**Input data:**
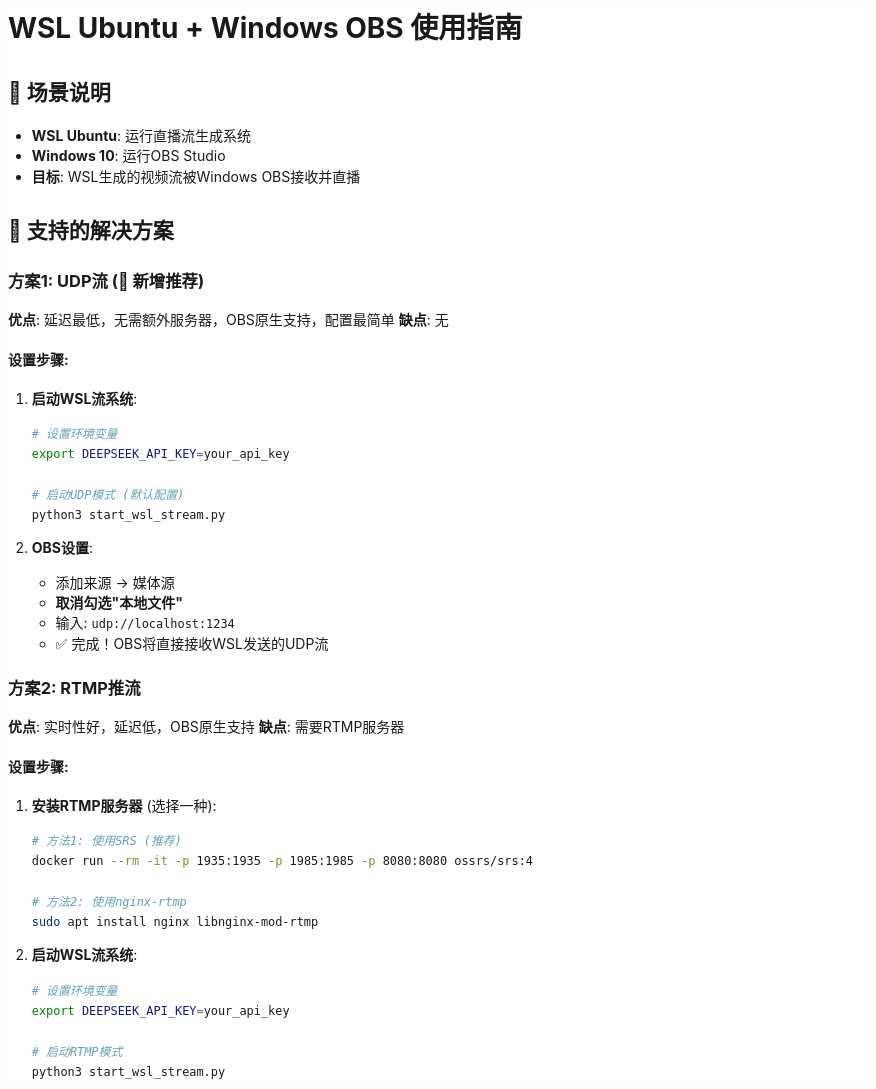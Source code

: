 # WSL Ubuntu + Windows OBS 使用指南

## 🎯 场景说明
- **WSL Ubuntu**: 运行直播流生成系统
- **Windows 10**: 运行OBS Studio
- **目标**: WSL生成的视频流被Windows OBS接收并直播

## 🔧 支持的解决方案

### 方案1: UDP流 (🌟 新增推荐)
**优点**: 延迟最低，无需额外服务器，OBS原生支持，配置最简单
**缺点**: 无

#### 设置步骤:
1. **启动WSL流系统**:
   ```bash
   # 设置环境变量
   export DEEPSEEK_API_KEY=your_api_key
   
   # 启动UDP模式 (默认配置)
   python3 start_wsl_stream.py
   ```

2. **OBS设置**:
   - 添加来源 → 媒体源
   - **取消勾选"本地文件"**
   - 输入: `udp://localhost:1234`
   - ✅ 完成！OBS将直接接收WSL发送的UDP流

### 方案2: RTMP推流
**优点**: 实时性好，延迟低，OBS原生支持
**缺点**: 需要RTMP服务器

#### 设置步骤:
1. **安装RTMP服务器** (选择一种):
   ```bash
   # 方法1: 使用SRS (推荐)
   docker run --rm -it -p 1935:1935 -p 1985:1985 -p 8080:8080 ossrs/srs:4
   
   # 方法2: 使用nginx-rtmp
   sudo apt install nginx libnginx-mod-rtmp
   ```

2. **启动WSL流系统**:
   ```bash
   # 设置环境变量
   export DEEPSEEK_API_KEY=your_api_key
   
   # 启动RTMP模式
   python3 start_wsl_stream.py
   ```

==

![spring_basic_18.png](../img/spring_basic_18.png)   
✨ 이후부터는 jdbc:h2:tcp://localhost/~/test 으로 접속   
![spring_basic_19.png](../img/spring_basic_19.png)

--

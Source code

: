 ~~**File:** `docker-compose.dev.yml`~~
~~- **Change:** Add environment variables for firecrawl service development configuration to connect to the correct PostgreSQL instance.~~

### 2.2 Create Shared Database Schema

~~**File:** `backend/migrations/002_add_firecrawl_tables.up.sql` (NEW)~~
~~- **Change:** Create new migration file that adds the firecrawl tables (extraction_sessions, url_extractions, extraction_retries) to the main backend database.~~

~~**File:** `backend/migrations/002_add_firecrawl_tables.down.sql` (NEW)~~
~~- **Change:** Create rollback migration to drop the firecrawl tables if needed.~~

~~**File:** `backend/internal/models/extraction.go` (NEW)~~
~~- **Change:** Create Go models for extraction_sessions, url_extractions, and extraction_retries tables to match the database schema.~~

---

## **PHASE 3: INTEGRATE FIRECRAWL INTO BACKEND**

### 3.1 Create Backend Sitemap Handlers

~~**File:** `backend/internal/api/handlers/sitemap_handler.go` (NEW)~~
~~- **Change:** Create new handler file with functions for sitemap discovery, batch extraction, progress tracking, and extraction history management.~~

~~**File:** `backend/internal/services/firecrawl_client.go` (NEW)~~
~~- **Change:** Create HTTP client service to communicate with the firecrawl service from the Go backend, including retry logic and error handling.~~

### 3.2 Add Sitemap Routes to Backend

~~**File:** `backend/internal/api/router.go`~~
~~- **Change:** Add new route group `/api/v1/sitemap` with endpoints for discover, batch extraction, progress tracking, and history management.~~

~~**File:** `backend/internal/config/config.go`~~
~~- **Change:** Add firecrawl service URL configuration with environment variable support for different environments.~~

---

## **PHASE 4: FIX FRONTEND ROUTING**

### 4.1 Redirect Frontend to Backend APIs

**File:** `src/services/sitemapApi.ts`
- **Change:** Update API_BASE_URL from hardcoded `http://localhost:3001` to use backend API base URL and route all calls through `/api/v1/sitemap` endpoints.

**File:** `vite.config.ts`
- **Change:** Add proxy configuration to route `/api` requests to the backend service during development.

**What you will do:** Using the records above, list each line that includes "localhost".

**Answer to this problem:**
   - 输入: `udp://localhost:1234`
✨ 이후부터는 jdbc:h2:tcp://localhost/~/test 으로 접속   
- **Change:** Update API_BASE_URL from hardcoded `http://localhost:3001` to use backend API base URL and route all calls through `/api/v1/sitemap` endpoints.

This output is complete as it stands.